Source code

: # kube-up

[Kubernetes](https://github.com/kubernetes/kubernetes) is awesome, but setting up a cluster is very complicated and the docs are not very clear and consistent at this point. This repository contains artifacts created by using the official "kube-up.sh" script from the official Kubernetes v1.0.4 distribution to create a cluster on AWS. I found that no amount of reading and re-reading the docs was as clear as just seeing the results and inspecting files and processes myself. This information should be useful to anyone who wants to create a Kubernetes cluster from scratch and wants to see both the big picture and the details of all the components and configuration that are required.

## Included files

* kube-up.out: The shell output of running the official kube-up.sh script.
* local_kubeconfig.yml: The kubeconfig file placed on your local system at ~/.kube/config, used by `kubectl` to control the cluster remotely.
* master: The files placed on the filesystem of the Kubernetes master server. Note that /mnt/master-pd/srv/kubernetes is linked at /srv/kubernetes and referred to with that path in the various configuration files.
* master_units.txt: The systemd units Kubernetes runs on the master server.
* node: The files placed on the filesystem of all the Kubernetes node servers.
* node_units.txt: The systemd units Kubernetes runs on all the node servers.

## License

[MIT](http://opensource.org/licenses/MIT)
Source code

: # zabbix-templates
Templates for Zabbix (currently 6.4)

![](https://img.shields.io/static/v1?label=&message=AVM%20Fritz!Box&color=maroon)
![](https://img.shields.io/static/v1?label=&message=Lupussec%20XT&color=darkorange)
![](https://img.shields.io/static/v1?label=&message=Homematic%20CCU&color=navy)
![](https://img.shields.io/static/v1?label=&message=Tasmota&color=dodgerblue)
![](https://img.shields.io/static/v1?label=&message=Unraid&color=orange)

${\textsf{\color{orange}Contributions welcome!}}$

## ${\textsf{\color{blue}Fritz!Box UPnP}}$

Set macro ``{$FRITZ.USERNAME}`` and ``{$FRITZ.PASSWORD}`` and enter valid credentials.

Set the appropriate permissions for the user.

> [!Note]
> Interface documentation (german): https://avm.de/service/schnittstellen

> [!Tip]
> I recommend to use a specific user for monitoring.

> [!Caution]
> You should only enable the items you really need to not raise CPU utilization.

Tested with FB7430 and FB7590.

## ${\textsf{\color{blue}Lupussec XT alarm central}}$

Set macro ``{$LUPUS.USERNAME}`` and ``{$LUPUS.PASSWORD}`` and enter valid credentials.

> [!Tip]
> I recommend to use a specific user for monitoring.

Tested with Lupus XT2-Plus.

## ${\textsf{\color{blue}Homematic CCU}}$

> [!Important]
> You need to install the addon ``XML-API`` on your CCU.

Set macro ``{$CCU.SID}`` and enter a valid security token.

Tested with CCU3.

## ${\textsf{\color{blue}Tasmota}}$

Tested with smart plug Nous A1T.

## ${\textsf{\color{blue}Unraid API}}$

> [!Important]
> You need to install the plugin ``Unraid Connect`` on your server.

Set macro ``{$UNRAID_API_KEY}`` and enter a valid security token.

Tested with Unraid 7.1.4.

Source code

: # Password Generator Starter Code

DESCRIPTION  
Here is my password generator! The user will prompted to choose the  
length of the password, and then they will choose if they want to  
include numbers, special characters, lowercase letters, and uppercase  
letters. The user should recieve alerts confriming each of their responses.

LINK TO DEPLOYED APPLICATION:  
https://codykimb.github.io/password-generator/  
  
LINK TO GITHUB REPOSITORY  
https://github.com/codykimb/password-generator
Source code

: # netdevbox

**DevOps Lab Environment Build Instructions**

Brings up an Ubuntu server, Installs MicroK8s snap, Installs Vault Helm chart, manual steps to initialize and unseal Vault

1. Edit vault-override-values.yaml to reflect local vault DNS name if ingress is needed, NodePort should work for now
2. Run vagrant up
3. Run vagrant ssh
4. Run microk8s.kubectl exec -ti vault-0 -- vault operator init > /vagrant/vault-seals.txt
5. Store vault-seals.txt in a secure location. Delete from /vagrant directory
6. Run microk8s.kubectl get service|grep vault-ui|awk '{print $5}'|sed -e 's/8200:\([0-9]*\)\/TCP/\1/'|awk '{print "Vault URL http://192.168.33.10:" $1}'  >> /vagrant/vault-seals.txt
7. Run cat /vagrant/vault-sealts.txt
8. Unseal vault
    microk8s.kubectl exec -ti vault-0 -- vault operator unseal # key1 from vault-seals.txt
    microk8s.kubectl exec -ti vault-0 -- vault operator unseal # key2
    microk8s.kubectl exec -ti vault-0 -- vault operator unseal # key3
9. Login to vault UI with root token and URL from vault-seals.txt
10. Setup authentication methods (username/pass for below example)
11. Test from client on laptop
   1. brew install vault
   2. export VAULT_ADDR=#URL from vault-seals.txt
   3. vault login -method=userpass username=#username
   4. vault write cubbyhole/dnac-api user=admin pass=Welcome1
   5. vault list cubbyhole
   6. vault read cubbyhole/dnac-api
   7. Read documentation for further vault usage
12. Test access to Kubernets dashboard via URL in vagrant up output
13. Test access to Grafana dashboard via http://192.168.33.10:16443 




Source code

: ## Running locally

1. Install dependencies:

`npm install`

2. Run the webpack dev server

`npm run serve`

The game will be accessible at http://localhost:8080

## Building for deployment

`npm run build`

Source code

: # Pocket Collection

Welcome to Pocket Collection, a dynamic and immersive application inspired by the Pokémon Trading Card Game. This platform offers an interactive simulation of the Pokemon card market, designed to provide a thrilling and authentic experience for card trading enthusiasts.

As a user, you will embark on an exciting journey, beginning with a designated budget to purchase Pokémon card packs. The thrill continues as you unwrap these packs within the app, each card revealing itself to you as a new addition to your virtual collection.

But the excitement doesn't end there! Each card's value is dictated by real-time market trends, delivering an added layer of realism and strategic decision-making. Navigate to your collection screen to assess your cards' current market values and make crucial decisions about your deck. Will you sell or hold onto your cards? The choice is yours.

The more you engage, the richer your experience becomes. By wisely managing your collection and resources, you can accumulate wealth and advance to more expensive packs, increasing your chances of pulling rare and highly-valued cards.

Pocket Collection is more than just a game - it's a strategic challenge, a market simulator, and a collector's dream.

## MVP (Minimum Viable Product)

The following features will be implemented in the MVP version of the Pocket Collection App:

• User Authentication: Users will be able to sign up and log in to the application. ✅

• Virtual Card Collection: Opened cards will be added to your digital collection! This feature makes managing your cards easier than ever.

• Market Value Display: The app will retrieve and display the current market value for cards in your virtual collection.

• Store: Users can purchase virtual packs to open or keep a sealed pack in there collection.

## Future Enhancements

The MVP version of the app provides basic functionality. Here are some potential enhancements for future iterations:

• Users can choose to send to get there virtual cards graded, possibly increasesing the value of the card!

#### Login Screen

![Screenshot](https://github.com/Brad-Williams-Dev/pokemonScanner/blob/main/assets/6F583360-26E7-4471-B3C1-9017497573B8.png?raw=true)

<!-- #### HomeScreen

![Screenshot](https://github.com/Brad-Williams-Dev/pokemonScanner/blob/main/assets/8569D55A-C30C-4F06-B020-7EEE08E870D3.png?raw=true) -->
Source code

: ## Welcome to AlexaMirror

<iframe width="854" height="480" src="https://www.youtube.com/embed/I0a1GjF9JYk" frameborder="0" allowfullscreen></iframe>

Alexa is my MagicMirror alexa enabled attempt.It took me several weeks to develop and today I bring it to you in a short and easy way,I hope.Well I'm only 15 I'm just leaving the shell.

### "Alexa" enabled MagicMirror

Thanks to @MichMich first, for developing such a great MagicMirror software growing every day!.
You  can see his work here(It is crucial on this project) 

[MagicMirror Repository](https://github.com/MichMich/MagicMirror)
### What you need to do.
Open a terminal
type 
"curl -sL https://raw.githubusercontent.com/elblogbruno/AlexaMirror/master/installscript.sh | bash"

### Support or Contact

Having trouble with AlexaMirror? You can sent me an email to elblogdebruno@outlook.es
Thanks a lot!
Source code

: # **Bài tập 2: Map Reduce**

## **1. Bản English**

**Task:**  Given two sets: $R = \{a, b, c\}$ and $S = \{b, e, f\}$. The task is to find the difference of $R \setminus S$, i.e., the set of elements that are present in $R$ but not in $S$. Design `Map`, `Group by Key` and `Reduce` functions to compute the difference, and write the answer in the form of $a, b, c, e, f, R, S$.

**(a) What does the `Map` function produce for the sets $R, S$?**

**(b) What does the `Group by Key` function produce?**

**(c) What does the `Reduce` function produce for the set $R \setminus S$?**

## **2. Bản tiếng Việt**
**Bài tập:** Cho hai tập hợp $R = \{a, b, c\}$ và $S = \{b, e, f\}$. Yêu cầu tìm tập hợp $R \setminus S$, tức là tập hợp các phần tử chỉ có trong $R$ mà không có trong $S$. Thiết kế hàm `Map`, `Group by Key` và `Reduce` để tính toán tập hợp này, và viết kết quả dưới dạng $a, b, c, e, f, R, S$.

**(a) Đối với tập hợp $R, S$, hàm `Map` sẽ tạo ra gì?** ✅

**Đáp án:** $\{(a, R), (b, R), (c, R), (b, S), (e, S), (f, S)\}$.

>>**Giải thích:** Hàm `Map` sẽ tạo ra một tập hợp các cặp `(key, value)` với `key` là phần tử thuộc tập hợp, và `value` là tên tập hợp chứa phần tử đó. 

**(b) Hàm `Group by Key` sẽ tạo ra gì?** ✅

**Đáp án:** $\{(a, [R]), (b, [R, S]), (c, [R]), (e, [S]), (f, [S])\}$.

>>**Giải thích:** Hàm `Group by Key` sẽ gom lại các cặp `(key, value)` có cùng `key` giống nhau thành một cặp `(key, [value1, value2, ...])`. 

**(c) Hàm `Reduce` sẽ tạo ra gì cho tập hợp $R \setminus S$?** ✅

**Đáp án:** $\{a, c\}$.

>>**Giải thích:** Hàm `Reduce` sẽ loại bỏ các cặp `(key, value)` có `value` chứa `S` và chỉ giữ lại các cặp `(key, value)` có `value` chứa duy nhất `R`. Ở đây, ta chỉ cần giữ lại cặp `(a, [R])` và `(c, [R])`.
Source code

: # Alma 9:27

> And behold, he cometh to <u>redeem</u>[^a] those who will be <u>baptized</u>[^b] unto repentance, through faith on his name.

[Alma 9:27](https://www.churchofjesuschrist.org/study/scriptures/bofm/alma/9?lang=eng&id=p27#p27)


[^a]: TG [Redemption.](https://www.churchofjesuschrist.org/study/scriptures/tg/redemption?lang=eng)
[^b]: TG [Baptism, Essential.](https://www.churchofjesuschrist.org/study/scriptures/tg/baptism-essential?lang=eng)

Your task → For the string "filesystem", find every line of the material that contains it, and copy each one.

Answer to this exercise →
* master: The files placed on the filesystem of the Kubernetes master server. Note that /mnt/master-pd/srv/kubernetes is linked at /srv/kubernetes and referred to with that path in the various configuration files.
* node: The files placed on the filesystem of all the Kubernetes node servers.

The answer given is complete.